Немая сцена. Три головы склонились над картиной, пожирая ее глазами.

– Видите, на город течет огненная лава, сыпется пепел, рушатся дома, – подбрасываю я дров и в без того раскаленную, как огнедышащая печь, атмосферу. – А что может означать на этой картине сверкающая молния, как вы думаете?

– Боженька сердится, - догадывается самый маленький из всех – Ваня.

– Да, Он сокрушает статуи ложных богов, которым поклонялись жители Помпеи. Они сами их выдумали, а настоящего, истинного Бога забыли. Грехи их множились, и Господь покарал этих людей.

– И все-все умерли? – трагическим голосом спрашивает Коля.

– Однажды вопрос, похожий на Колин, решился задать Самому Господу Богу один праведный человек по имени Авраам. Было это очень давно, – начинаю я сказочным голосом свое повествование, – тогда Господь решил уничтожить город под названием Содом, населенный нечестивыми людьми. Авраам сказал Богу: «Неужели Ты погубишь праведного с нечестивым? Может быть, есть в этом городе пятьдесят праведников?» Господь сказал: «Если Я найду в городе Содоме пятьдесят праведников, то Я ради них пощажу все место сие». Авраам опять спрашивает: «Может быть, до пятидесяти праведников не достанет пяти?» Бог сказал: «Не истреблю, если найду там сорок пять». Авраам продолжал говорить: «Может быть, найдется там сорок?»

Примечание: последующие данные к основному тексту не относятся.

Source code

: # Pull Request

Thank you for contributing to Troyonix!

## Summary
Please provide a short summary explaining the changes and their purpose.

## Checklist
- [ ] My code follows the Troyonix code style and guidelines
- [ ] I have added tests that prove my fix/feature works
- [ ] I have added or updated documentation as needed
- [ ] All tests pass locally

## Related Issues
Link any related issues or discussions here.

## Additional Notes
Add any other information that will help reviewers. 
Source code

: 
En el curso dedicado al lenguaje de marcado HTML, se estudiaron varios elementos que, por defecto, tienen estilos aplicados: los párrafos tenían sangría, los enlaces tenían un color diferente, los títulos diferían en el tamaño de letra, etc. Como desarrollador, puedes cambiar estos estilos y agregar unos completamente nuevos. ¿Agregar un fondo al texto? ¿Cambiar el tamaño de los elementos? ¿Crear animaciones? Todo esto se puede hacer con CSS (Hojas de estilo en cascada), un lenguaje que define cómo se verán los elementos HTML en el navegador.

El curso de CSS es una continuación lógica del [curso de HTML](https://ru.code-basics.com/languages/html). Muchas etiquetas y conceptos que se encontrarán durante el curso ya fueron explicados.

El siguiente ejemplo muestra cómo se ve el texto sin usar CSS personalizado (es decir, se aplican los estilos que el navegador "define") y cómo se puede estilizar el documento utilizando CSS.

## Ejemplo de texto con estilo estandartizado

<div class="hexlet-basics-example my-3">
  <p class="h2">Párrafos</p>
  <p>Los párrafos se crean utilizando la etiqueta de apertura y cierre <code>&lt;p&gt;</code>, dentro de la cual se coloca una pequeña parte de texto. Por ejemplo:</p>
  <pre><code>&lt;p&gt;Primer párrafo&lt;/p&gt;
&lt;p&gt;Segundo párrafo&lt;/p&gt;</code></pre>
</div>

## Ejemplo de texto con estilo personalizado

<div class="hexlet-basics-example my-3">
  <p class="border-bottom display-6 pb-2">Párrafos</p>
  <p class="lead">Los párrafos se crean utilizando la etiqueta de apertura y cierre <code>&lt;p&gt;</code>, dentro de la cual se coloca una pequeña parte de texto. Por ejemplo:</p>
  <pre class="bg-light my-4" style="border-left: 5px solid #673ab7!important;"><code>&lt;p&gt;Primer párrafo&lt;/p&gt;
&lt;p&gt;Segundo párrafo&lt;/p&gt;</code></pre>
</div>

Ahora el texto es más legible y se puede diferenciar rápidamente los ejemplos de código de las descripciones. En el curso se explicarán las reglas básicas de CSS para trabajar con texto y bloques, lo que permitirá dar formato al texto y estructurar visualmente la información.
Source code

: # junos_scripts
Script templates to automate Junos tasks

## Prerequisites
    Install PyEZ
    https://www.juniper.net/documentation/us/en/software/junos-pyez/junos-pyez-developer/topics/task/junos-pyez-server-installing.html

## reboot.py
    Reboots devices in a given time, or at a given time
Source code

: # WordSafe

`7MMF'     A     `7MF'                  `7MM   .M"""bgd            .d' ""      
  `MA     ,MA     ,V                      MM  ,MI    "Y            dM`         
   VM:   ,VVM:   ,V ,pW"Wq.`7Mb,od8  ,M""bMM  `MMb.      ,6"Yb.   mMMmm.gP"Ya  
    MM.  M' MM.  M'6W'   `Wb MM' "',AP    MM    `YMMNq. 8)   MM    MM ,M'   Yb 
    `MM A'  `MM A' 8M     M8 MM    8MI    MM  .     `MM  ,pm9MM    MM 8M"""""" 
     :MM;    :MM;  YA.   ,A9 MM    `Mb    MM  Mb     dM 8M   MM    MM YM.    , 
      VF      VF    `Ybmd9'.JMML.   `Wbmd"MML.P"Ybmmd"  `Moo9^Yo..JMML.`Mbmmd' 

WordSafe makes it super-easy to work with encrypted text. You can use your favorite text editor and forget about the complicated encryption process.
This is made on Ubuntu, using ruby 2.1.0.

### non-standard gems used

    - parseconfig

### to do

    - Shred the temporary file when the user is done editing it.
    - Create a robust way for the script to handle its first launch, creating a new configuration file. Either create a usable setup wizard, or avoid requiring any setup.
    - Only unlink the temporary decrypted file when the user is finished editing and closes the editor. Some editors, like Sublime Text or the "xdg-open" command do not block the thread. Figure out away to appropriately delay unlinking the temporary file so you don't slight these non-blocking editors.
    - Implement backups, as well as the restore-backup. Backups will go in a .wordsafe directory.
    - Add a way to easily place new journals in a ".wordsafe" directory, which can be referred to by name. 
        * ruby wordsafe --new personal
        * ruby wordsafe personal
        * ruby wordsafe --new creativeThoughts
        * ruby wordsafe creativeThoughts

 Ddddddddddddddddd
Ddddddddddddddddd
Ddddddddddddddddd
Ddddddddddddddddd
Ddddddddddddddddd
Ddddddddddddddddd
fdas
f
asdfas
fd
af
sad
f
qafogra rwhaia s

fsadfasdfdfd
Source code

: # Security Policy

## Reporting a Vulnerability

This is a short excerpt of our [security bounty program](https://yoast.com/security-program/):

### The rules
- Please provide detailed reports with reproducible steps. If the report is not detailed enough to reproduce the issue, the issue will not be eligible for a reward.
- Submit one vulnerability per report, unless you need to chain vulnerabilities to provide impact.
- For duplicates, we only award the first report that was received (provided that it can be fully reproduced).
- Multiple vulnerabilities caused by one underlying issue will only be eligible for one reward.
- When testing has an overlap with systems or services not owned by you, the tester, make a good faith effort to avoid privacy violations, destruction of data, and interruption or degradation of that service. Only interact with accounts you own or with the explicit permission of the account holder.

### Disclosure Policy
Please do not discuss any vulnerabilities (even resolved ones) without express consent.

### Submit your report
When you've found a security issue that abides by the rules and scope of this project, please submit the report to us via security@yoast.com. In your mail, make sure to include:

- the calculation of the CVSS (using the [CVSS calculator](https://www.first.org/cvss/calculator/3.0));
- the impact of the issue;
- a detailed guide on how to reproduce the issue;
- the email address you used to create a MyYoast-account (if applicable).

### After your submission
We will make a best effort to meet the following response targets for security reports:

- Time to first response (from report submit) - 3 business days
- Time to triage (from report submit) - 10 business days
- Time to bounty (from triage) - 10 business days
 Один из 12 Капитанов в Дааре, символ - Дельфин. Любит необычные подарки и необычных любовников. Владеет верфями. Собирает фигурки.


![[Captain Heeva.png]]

– Как вы думаете, – обращаюсь я к своим слушателям, – что ответил Бог Аврааму?

Коля не очень уверенно произносит:

– Не истреблю…

– Правильно, – киваю я Коле. – И сказал Авраам снова: «Может быть, найдется там тридцать праведников?» Что ответил Господь?

Радостные голоса вразнобой:

– Не истреблю!

– Авраам сказал: «Может быть, найдется там двадцать?» Что сказал Бог Аврааму?

Дружный хор из трех детских голосов:

– Не истреблю!

– Авраам сказал: «Может быть, там найдется десять?» Что сказал Господь?

Ликующее:

– Не истреблю!

– Но в городе Содоме не нашлось даже десяти праведников, – развожу я руками, – их осталось всего четыре. Это была семья праведного Лота. Бог вывел их из опасного места и истребил города Содом и Гоморру. Вот и в Помпее, видно, не осталось ни одного праведника, если Бог уничтожил этот город. А теперь – спать! Уже поздно.

– Ну ба-буш-ка-а-а!

Казни египетские

Летом в деревне я почти ежедневно читала мальчикам рассказы из «Библии для детей». В тот день мы дошли до египетских казней. Однако выяснилось, что в детской Библии о них только вскользь упоминается.

– А где же казни египетские? – удивляюсь я. – Да ведь это самое интересное, а про них ничего не написано!

– Какие казни? – на меня смотрят четыре заинтересованных глаза. – А ты, бабушка, сама про них расскажи!

– Да их много, я могу запутаться. О, кажется, у нас есть еще одна детская Библия, сейчас я в ней посмотрю…

Но и в другой книге о казнях египетских нет ни слова. Делать нечего, не пропускать же мои любимые египетские казни, и я беру с полки настоящую Библию в красивом розовом переплете.

Рассказывать я начинаю своими словами, следя по Библии, чтобы не перепутать, что зачем идет, но потом в повествование как-то незаметно вкрапляются кусочки библейского текста, и неожиданно я осознаю, что слова Библии очень понятны детям, как будто и написаны для них. И звучат по особенному: торжественно, красиво, значительно. И я уже без сомнений читаю прямо по Библии:

«– И сказал Господь Моисею…

– И сделали Моисей и Аарон, как повелел Господь…

– И вся вода в реке превратилась в кровь… и рыба в реке вымерла, и река воссмердела…»

В несколько приемов, с краткими моими пояснениями, уж как Бог на душу положил, мы успешно одолеваем все до одной казни египетские.

Когда в следующий раз я прихожу к детям с детской Библией в руках, маленький Ваня бурно протестует:

– Нет, бабушка, ты не то принесла! Ты неси большую розовую книгу!

Коля горячо поддерживает брата:

– Конечно, бабушка, читай нам настоящую Библию!